L’affaire Norman est classée

Éditorial, le Vancouver Province, le 17 août 1957

Les États-Unis ont fait parvenir au Canada leur réponse tardive à la lettre de protestation bien sentie envoyée à Washington en avril dernier par le ministre des Affaires extérieures de l’époque, M. Lester Pearson, au sujet de l’affaire Norman.

La réponse est conditionnelle, comme il se doit, à cause de la division des pouvoirs. En effet, le pouvoir exécutif du gouvernement américain ne peut garantir ce que fera le pouvoir législatif. Le premier ministre Diefenbaker a cependant accepté les garanties que les renseignements sur la sécurité fournis par le Canada sur des Canadiens seront « soigneusement protégés ».

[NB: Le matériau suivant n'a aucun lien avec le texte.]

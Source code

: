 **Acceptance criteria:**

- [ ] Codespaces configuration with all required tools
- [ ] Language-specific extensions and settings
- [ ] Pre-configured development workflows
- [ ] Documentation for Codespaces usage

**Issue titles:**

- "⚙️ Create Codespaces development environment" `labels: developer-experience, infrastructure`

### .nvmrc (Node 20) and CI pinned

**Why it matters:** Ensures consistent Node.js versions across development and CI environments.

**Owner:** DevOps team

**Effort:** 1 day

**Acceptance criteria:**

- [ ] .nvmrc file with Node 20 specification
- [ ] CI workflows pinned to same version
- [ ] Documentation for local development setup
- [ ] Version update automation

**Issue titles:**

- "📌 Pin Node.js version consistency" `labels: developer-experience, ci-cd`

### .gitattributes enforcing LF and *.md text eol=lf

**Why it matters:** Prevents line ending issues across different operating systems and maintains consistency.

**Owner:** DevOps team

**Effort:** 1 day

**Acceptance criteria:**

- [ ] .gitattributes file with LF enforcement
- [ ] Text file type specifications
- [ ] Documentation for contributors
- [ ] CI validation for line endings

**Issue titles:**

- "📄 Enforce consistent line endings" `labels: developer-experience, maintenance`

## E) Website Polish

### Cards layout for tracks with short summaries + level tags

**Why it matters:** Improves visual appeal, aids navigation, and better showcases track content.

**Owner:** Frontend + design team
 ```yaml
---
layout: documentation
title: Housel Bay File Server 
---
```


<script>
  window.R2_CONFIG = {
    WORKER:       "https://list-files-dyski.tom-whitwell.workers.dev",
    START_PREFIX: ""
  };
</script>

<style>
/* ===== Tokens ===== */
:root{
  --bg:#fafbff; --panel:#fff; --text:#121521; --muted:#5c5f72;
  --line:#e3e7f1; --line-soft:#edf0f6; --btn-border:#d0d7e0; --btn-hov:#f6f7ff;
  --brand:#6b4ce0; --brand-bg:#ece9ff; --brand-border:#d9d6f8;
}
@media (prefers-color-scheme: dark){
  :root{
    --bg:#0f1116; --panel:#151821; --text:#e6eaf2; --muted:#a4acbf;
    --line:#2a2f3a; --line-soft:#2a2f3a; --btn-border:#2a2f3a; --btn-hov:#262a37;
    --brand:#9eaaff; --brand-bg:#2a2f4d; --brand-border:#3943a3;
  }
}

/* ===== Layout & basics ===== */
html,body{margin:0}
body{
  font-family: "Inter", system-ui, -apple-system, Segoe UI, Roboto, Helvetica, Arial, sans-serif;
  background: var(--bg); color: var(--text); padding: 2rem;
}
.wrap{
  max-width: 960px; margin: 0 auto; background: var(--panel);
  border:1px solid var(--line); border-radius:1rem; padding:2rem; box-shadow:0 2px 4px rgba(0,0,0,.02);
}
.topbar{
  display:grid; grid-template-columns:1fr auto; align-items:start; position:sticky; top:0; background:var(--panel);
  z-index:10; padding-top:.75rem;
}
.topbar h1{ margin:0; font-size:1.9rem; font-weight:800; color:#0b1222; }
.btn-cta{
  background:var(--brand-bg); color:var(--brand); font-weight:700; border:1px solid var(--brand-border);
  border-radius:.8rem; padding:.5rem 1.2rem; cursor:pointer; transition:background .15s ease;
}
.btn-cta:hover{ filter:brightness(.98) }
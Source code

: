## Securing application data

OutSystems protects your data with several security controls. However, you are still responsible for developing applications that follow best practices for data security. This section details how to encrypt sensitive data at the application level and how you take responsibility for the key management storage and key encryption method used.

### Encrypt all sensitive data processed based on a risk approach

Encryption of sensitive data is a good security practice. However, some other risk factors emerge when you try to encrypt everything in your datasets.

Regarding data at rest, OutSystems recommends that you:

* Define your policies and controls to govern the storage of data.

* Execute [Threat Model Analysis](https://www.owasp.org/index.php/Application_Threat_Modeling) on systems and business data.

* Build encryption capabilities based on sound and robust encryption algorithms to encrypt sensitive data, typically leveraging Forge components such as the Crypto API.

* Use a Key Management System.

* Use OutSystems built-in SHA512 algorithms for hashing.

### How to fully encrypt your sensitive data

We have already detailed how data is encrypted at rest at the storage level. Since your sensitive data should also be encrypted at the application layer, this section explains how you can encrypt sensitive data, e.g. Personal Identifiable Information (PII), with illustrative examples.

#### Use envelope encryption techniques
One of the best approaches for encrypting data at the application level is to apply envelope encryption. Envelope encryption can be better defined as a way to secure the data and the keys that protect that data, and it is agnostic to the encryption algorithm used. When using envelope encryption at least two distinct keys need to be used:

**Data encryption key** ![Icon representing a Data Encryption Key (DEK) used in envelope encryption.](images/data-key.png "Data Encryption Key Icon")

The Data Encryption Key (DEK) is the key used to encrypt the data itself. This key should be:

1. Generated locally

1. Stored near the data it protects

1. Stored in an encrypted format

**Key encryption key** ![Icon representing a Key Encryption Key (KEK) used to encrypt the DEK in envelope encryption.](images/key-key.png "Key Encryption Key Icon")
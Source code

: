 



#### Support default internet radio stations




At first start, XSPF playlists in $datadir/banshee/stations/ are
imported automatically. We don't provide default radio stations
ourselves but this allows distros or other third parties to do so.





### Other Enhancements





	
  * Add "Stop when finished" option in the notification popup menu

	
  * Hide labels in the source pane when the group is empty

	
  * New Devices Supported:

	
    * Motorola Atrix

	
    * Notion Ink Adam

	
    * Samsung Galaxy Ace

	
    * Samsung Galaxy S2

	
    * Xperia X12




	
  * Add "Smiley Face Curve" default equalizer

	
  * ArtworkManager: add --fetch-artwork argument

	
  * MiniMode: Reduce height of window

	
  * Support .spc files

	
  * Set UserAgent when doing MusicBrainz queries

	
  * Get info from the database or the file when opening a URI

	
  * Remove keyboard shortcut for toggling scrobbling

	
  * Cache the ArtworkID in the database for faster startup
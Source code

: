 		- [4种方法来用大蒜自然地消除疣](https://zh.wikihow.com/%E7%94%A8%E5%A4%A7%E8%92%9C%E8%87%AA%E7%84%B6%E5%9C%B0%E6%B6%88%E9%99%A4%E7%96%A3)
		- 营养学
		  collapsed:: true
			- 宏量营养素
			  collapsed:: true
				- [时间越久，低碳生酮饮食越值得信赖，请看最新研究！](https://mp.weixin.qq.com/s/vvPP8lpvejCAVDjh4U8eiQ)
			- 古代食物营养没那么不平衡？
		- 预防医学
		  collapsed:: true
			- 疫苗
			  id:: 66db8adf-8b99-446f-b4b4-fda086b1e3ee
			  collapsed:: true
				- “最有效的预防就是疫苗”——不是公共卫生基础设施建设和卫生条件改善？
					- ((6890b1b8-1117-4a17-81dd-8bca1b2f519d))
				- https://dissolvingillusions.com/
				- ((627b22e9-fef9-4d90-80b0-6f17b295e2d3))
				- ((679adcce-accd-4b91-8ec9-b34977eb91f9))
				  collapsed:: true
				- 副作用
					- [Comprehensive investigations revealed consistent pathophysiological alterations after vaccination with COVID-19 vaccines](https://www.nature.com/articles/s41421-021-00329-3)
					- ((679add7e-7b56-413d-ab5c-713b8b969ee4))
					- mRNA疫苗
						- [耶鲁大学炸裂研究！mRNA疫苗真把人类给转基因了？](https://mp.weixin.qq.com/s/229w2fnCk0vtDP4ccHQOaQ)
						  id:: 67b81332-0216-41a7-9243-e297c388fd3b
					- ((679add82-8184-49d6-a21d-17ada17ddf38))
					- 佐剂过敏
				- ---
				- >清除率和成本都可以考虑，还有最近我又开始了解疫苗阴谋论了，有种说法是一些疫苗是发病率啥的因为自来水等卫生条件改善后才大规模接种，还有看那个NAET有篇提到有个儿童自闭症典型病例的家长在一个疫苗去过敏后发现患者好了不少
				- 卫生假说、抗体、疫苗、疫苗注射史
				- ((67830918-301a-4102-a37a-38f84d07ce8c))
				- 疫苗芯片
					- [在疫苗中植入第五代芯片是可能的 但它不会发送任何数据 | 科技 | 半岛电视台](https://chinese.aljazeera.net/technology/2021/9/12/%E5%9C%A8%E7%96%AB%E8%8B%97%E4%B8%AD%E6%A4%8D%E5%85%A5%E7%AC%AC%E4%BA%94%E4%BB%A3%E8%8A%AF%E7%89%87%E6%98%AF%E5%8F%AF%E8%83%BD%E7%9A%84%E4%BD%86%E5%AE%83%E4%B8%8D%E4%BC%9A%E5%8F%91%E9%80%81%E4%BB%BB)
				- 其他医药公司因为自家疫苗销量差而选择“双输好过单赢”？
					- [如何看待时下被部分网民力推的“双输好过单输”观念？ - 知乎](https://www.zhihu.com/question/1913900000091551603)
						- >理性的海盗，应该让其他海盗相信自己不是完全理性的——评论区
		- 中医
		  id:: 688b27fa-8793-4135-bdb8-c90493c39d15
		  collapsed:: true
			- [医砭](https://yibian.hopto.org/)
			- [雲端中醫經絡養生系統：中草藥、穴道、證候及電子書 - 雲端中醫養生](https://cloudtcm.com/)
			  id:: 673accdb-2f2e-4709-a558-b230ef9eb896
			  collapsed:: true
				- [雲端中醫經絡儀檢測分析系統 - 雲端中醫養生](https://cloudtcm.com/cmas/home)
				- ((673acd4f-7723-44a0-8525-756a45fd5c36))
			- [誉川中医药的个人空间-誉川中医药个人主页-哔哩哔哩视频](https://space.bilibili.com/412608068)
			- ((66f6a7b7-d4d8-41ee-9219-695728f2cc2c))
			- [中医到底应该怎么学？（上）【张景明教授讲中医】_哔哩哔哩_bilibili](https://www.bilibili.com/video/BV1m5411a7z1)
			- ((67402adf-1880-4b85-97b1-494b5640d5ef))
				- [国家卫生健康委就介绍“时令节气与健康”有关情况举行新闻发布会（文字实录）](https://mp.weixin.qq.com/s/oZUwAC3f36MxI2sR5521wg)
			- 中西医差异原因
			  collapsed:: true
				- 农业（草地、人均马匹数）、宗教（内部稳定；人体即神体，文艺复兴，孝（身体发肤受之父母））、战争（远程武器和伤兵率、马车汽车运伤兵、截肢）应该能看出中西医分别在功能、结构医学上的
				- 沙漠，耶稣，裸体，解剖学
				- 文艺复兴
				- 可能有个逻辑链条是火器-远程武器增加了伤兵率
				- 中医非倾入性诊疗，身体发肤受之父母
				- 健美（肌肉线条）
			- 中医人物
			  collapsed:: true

Il faut espérer que l’affaire Norman soit maintenant classée de façon permanente.

* * * *

Rétrospectivement, cette tragique affaire pourrait finalement avoir fait plus de bien que de mal. La vague de colère des Canadiens, presque sans précédent, qui a suivi le suicide de l’ambassadeur Herbert Norman au Caire le printemps dernier après qu’il eut été pourchassé par le Sous-comité interne de sécurité du Sénat des États-Unis avait été renforcée par monsieur Pearson lorsqu’il avait fait parvenir une des lettres les plus dures jamais envoyées à Washington en provenance d’Ottawa. Il avait menacé de couper l’envoi de tout renseignement sur la sécurité aux Américains à moins d’obtenir la garantie que les renseignements ne seraient pas dévoilés sans le consentement des Canadiens.

L’intensité de cette réaction a surpris les Américains mais les a également poussés à regarder leurs voisins, et, dans une certaine mesure, à se regarder, avec plus de lucidité. Ils ont réalisé qu’ils ne pouvaient pas tenir pour acquis le consentement des Canadiens sur tous leurs agissements. Et ils ont dû refaire un examen public sur la survie à Washington d’un maccarthysme que la plupart avaient présumé disparu.

De ce côté-ci de la frontière, l’affaire Norman a peut-être aussi eu des conséquences positives. Elle a eu l’effet d’un purgatif sur un ressentiment réprimé qui s’était amplifié à la suite de discussions sur la question de la souveraineté soulevée par la très grande collaboration d’un petit pays avec un grand voisin, particulièrement en ce qui touche les affaires militaires.

Tout cela est maintenant terminé et deux pays qui sont fondamentalement les meilleurs amis du monde peuvent oublier cet épisode.